To get some imagine about the statistical properties of the model as a whole, let us look at the following figures. All the graphical analysis are rather optimistic if speaking about the statistical quality of the model. 

```{r}
plot(model3)
```

```{r}
# normality tests
residuals <- residuals(model3)
jb_test <- jarque.bera.test(residuals)
jb_test
# outlier test (see p-value for Bonferroni correction)
outlier_test <- outlierTest(model3)
outlier_test[3]
# heteroskedasticity tests
bp_test <- bptest(model3)
bp_test
# Ramsey Reset test
reset_test <- resettest(model3,power=2, type="fitted") # further modification - see help(resettest)
reset_test
# multicollinearity
vif(model3)
```


If putting out GDP variable, the results worsened. that is, why the model3 is considered as the best one and we are going to solve the heteroskedasticity problem by the introduction of the t-tests using the White heteroskedasticity consistent matrix as follows

```{r}
# Load libraries
library("lmtest")
library("sandwich")

# Robust t test
coeftest(model3, vcov = vcovHC(model3, type = "HC0"))
```

##Conclusion##

Variables *Adult.mortality*, *thinness* and *HIV.AIDS* shorten the expected length of life.

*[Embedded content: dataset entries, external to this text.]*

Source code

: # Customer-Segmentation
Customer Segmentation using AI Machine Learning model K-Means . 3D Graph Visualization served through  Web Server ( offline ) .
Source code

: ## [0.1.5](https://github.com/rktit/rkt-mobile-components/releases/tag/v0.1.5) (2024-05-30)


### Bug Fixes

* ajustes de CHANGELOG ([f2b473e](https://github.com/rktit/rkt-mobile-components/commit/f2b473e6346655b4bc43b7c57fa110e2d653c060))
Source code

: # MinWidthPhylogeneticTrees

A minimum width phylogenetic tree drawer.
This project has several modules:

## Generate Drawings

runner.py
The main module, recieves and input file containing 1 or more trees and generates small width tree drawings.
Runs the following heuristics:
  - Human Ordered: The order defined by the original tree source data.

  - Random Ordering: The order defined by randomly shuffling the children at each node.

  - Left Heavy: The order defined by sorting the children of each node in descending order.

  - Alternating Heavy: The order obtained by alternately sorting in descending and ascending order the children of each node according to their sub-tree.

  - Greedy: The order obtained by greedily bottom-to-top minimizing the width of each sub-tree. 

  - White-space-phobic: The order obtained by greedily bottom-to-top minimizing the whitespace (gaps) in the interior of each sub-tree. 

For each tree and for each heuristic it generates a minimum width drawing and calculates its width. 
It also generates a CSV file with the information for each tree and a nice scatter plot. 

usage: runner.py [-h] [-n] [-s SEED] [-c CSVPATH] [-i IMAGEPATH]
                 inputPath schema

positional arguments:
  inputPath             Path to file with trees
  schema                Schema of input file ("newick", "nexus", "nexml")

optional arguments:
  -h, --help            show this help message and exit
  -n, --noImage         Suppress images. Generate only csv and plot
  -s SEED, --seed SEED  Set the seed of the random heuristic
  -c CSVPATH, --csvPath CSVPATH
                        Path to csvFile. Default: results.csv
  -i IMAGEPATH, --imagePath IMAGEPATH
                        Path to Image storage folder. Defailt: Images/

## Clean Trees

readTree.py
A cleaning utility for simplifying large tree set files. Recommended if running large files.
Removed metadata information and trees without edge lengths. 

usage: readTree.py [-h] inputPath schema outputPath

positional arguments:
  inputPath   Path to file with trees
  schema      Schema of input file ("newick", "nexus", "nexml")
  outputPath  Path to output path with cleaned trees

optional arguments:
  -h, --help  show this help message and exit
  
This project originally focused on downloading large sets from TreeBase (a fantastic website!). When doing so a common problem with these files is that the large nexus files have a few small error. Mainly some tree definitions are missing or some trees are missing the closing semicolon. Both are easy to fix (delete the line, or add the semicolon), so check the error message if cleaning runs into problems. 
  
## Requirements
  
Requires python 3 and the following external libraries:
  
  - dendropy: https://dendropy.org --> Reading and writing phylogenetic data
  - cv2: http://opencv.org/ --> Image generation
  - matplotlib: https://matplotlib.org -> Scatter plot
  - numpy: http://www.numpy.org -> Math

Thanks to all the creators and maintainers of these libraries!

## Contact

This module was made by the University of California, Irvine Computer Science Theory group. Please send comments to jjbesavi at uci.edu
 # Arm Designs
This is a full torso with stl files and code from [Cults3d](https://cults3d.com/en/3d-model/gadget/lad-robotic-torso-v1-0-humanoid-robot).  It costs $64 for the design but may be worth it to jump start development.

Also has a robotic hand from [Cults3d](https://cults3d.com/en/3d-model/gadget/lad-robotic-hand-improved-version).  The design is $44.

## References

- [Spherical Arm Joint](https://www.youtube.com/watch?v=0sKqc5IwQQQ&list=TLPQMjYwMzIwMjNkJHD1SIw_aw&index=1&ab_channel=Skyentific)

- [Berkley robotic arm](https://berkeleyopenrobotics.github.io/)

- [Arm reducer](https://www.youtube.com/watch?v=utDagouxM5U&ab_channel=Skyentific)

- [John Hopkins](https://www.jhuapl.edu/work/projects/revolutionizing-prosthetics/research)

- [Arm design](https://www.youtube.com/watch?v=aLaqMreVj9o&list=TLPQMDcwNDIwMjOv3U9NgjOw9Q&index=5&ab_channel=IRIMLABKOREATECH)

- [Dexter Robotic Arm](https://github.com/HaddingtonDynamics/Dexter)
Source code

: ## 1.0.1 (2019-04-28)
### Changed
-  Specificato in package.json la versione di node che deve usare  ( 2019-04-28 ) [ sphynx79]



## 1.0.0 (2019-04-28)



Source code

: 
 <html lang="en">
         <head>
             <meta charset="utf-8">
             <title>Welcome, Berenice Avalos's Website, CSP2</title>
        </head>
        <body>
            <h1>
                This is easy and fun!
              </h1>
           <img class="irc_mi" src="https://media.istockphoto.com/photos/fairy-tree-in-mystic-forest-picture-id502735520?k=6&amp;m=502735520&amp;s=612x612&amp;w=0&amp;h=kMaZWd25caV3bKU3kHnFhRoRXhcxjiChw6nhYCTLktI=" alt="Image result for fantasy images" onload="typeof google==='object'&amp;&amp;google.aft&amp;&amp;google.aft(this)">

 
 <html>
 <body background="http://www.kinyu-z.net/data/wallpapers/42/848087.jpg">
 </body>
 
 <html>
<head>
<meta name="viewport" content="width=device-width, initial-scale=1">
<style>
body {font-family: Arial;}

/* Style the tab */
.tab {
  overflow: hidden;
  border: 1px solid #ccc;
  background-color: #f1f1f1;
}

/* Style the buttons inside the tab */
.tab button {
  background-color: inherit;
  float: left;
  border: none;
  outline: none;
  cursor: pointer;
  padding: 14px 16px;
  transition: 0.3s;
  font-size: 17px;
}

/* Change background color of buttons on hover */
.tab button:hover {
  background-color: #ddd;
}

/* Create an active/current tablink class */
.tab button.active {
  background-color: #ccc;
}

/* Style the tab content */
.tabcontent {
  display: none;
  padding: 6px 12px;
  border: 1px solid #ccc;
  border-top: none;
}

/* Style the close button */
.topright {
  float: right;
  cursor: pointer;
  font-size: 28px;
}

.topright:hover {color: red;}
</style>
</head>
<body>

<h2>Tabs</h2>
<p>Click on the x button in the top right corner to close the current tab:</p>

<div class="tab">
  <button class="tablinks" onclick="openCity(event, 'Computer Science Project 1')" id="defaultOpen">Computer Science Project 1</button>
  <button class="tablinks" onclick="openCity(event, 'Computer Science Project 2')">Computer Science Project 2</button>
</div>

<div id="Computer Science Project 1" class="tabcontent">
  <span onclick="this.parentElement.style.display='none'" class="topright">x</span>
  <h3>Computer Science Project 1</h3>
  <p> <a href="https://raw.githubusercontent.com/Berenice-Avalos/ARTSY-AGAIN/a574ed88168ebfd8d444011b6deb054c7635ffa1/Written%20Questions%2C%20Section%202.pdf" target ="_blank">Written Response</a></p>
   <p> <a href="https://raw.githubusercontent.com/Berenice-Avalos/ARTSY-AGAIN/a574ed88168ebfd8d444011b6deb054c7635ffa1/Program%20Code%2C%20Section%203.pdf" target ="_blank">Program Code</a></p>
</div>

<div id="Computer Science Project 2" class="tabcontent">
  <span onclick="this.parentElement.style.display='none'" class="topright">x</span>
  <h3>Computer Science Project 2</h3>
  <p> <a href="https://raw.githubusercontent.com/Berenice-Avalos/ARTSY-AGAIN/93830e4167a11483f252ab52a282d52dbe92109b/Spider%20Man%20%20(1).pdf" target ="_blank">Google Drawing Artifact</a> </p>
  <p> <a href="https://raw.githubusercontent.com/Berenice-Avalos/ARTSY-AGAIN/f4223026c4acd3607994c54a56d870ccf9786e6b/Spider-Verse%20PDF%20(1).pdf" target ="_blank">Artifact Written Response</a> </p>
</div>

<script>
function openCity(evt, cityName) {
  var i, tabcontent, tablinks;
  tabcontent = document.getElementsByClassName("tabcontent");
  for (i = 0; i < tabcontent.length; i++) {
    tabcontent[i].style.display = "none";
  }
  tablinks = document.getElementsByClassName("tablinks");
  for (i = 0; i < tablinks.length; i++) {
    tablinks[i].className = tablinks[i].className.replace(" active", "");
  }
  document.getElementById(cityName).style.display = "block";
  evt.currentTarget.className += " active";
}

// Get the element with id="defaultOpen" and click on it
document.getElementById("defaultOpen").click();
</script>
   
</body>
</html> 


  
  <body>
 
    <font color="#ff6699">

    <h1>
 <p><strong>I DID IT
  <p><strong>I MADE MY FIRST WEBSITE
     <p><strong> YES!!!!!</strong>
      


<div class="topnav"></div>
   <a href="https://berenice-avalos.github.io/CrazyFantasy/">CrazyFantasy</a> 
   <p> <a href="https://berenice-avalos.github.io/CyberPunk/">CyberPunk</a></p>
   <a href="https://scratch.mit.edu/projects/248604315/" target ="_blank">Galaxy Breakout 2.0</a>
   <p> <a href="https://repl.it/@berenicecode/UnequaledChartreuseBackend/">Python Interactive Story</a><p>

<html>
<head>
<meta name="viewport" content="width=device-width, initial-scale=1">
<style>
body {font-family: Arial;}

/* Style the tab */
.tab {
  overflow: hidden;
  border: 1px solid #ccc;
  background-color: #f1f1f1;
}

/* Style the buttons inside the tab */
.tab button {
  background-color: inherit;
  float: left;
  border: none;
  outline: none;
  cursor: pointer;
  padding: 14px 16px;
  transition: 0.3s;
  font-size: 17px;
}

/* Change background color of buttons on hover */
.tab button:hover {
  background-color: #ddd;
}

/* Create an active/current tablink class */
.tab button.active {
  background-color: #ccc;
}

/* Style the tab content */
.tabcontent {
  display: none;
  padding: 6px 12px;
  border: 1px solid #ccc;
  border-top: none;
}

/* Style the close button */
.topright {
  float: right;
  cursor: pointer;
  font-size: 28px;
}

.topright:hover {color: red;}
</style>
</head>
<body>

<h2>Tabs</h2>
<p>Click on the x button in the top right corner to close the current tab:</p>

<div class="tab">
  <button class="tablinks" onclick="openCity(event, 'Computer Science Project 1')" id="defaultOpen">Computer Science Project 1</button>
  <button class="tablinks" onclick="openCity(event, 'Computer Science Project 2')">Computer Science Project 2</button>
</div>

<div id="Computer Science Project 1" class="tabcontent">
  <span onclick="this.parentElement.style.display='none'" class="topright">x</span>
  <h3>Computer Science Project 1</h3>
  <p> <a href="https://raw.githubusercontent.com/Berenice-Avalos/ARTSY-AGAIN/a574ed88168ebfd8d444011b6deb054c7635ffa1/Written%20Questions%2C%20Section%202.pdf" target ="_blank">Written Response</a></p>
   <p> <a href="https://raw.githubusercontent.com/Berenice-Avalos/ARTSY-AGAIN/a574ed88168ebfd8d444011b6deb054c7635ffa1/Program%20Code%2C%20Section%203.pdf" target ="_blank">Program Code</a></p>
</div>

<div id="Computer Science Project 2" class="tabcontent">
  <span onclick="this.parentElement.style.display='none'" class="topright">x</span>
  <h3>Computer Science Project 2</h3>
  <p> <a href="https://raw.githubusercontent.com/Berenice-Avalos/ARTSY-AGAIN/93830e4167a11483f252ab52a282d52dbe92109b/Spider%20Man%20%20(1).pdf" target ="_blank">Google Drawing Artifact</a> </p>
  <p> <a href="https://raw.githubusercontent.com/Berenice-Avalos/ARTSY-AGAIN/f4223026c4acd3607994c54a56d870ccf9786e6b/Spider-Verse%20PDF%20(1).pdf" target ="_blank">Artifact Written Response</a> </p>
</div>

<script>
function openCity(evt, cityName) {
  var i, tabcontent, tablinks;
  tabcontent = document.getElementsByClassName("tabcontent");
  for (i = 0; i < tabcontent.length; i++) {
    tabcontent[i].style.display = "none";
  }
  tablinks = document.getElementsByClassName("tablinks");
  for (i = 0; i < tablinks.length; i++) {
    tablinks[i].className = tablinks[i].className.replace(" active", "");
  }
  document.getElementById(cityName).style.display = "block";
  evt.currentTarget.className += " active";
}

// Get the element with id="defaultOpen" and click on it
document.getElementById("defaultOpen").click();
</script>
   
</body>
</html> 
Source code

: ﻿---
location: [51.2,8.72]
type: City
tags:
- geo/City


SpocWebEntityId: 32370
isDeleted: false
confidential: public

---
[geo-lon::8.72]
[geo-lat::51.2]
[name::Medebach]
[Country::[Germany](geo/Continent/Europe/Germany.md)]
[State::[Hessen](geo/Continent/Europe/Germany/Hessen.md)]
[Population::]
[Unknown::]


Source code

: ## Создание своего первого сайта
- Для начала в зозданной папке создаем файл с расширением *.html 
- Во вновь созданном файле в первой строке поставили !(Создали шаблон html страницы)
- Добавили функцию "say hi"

On the other side,  *Polio* and *Hepatitis.B* seem to extend the length of life, what is the fact, we can not interpret. Probably the prevent has some long term impacts, or some vaccination treatment coming after the period of higher amount of these diseases was helping?
*Schooling*, *percentage.expenditure* and *GDP* are the economic factors significantly improving the expected length of life.